Merhaba bugün sizlere Kastamonulu bir iş kadının başarı öyküsüyle geldim. Okuyacaklarınız karşısında şaşırabilir, gurur duyabilir, silkelenebilir, tarıma merak sarabilir, sıra bende diyebilir veya bunu bize niye okuttun Elif diye bana yazabilirsiniz.
İyi okumalar…
Sevim Özsoy atalık tohuma sahip çıkmış, alanında çok güzel başarılara imza atmış olan tarım insanı bir girişimci… Tabii bunları duyunca ilk akla gelen soruyu hemen soruyorum. Atalık tohum fikri nasıl ortaya çıktı sevgili Sevim Hanım?
Merhaba, ilk bir TV programında Kastamonu siyezinin çok değerli ve az olduğu gözüme çarpmıştı. Daha sonra incelediğimde siyezin tadını insanların bilmemesi, işlenme zorluğu ve kıraç arazilerde randımanı düşük bir buğday muamelesi görmesi, bir de hayvan yemi olarak kullanılması nedeniyle insanların dikkatini çekmediğini ve bunun onu yapısını koruduğuna şahit oldum. Bu durum belki de siyezin bugüne kadar yapısının değişmemesinin en belirgin özelliğiydi.
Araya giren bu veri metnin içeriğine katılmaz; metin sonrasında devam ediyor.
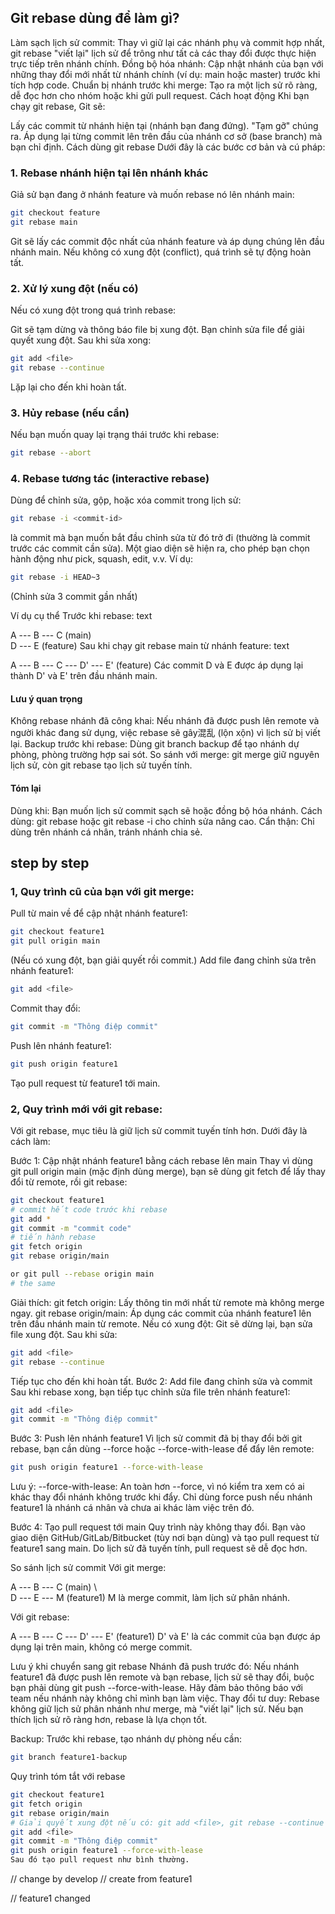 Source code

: ## Git rebase dùng để làm gì?
Làm sạch lịch sử commit: Thay vì giữ lại các nhánh phụ và commit hợp nhất, git rebase "viết lại" lịch sử để trông như tất cả các thay đổi được thực hiện trực tiếp trên nhánh chính.
Đồng bộ hóa nhánh: Cập nhật nhánh của bạn với những thay đổi mới nhất từ nhánh chính (ví dụ: main hoặc master) trước khi tích hợp code.
Chuẩn bị nhánh trước khi merge: Tạo ra một lịch sử rõ ràng, dễ đọc hơn cho nhóm hoặc khi gửi pull request.
Cách hoạt động
Khi bạn chạy git rebase, Git sẽ:

Lấy các commit từ nhánh hiện tại (nhánh bạn đang đứng).
"Tạm gỡ" chúng ra.
Áp dụng lại từng commit lên trên đầu của nhánh cơ sở (base branch) mà bạn chỉ định.
Cách dùng git rebase
Dưới đây là các bước cơ bản và cú pháp:

### 1. Rebase nhánh hiện tại lên nhánh khác
Giả sử bạn đang ở nhánh feature và muốn rebase nó lên nhánh main:
```sh
git checkout feature
git rebase main
```
Git sẽ lấy các commit độc nhất của nhánh feature và áp dụng chúng lên đầu nhánh main.
Nếu không có xung đột (conflict), quá trình sẽ tự động hoàn tất.
### 2. Xử lý xung đột (nếu có)
Nếu có xung đột trong quá trình rebase:

Git sẽ tạm dừng và thông báo file bị xung đột.
Bạn chỉnh sửa file để giải quyết xung đột.
Sau khi sửa xong:
```sh
git add <file>
git rebase --continue
```
Lặp lại cho đến khi hoàn tất.
### 3. Hủy rebase (nếu cần)
Nếu bạn muốn quay lại trạng thái trước khi rebase:
```sh
git rebase --abort
```
### 4. Rebase tương tác (interactive rebase)
Dùng để chỉnh sửa, gộp, hoặc xóa commit trong lịch sử:
```sh
git rebase -i <commit-id>
```
<commit-id> là commit mà bạn muốn bắt đầu chỉnh sửa từ đó trở đi (thường là commit trước các commit cần sửa).
Một giao diện sẽ hiện ra, cho phép bạn chọn hành động như pick, squash, edit, v.v.
Ví dụ:
```sh
git rebase -i HEAD~3
```
(Chỉnh sửa 3 commit gần nhất)

Ví dụ cụ thể
Trước khi rebase:
text

A --- B --- C  (main)
       \
        D --- E  (feature)
Sau khi chạy git rebase main từ nhánh feature:
text

A --- B --- C --- D' --- E'  (feature)
Các commit D và E được áp dụng lại thành D' và E' trên đầu nhánh main.

#### Lưu ý quan trọng
Không rebase nhánh đã công khai: Nếu nhánh đã được push lên remote và người khác đang sử dụng, việc rebase sẽ gây混乱 (lộn xộn) vì lịch sử bị viết lại.
Backup trước khi rebase: Dùng git branch backup để tạo nhánh dự phòng, phòng trường hợp sai sót.
So sánh với merge: git merge giữ nguyên lịch sử, còn git rebase tạo lịch sử tuyến tính.

#### Tóm lại
Dùng khi: Bạn muốn lịch sử commit sạch sẽ hoặc đồng bộ hóa nhánh.
Cách dùng: git rebase <branch> hoặc git rebase -i cho chỉnh sửa nâng cao.
Cẩn thận: Chỉ dùng trên nhánh cá nhân, tránh nhánh chia sẻ.


## step by step
### 1, Quy trình cũ của bạn với git merge:
Pull từ main về để cập nhật nhánh feature1:
```sh
git checkout feature1
git pull origin main
```
(Nếu có xung đột, bạn giải quyết rồi commit.)
Add file đang chỉnh sửa trên nhánh feature1:
```sh
git add <file>
```
Commit thay đổi:
```sh
git commit -m "Thông điệp commit"
```
Push lên nhánh feature1:
```sh
git push origin feature1
```
Tạo pull request từ feature1 tới main.


### 2, Quy trình mới với git rebase:
Với git rebase, mục tiêu là giữ lịch sử commit tuyến tính hơn. Dưới đây là cách làm:

Bước 1: Cập nhật nhánh feature1 bằng cách rebase lên main
Thay vì dùng git pull origin main (mặc định dùng merge), bạn sẽ dùng git fetch để lấy thay đổi từ remote, rồi git rebase:

```sh
git checkout feature1
# commit hết code trước khi rebase
git add *
git commit -m "commit code"
# tiến hành rebase
git fetch origin
git rebase origin/main

or git pull --rebase origin main 
# the same
```
Giải thích:
git fetch origin: Lấy thông tin mới nhất từ remote mà không merge ngay.
git rebase origin/main: Áp dụng các commit của nhánh feature1 lên trên đầu nhánh main từ remote.
Nếu có xung đột:
Git sẽ dừng lại, bạn sửa file xung đột.
Sau khi sửa:

```sh
git add <file>
git rebase --continue
```
Tiếp tục cho đến khi hoàn tất.
Bước 2: Add file đang chỉnh sửa và commit
Sau khi rebase xong, bạn tiếp tục chỉnh sửa file trên nhánh feature1:

```sh
git add <file>
git commit -m "Thông điệp commit"
```
Bước 3: Push lên nhánh feature1
Vì lịch sử commit đã bị thay đổi bởi git rebase, bạn cần dùng --force hoặc --force-with-lease để đẩy lên remote:

```sh
git push origin feature1 --force-with-lease
```

Lưu ý:
--force-with-lease: An toàn hơn --force, vì nó kiểm tra xem có ai khác thay đổi nhánh không trước khi đẩy.
Chỉ dùng force push nếu nhánh feature1 là nhánh cá nhân và chưa ai khác làm việc trên đó.

Bước 4: Tạo pull request tới main
Quy trình này không thay đổi. Bạn vào giao diện GitHub/GitLab/Bitbucket (tùy nơi bạn dùng) và tạo pull request từ feature1 sang main. Do lịch sử đã tuyến tính, pull request sẽ dễ đọc hơn.

So sánh lịch sử commit
Với git merge:

A --- B --- C  (main)
       \     \
        D --- E --- M  (feature1)
M là merge commit, làm lịch sử phân nhánh.

Với git rebase:

A --- B --- C --- D' --- E'  (feature1)
D' và E' là các commit của bạn được áp dụng lại trên main, không có merge commit.

Lưu ý khi chuyển sang git rebase
Nhánh đã push trước đó: Nếu nhánh feature1 đã được push lên remote và bạn rebase, lịch sử sẽ thay đổi, buộc bạn phải dùng git push --force-with-lease. Hãy đảm bảo thông báo với team nếu nhánh này không chỉ mình bạn làm việc.
Thay đổi tư duy: Rebase không giữ lịch sử phân nhánh như merge, mà "viết lại" lịch sử. Nếu bạn thích lịch sử rõ ràng hơn, rebase là lựa chọn tốt.

Backup: Trước khi rebase, tạo nhánh dự phòng nếu cần:
```sh
git branch feature1-backup
```
Quy trình tóm tắt với rebase
```sh
git checkout feature1
git fetch origin
git rebase origin/main
# Giải quyết xung đột nếu có: git add <file>, git rebase --continue
git add <file>
git commit -m "Thông điệp commit"
git push origin feature1 --force-with-lease
Sau đó tạo pull request như bình thường.
```
// change by develop
// create from feature1

// feature1 changed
Siyezle tanışmanız bir farkındalıkla başlamış ve bu farkındalık sizi oradan alıp uzun soluklu bir maratona çıkarmış anladığım kadarıyla… Ülkemizde tarımdan insanların vazgeçtiği bir dönemde siz tarıma başlamışsınız. Hem de ileriyi gören kadın bir çiftçi olarak… Peki şimdi merak ettiğim bu yolculuğun, duraklarını bize anlatır mısınız?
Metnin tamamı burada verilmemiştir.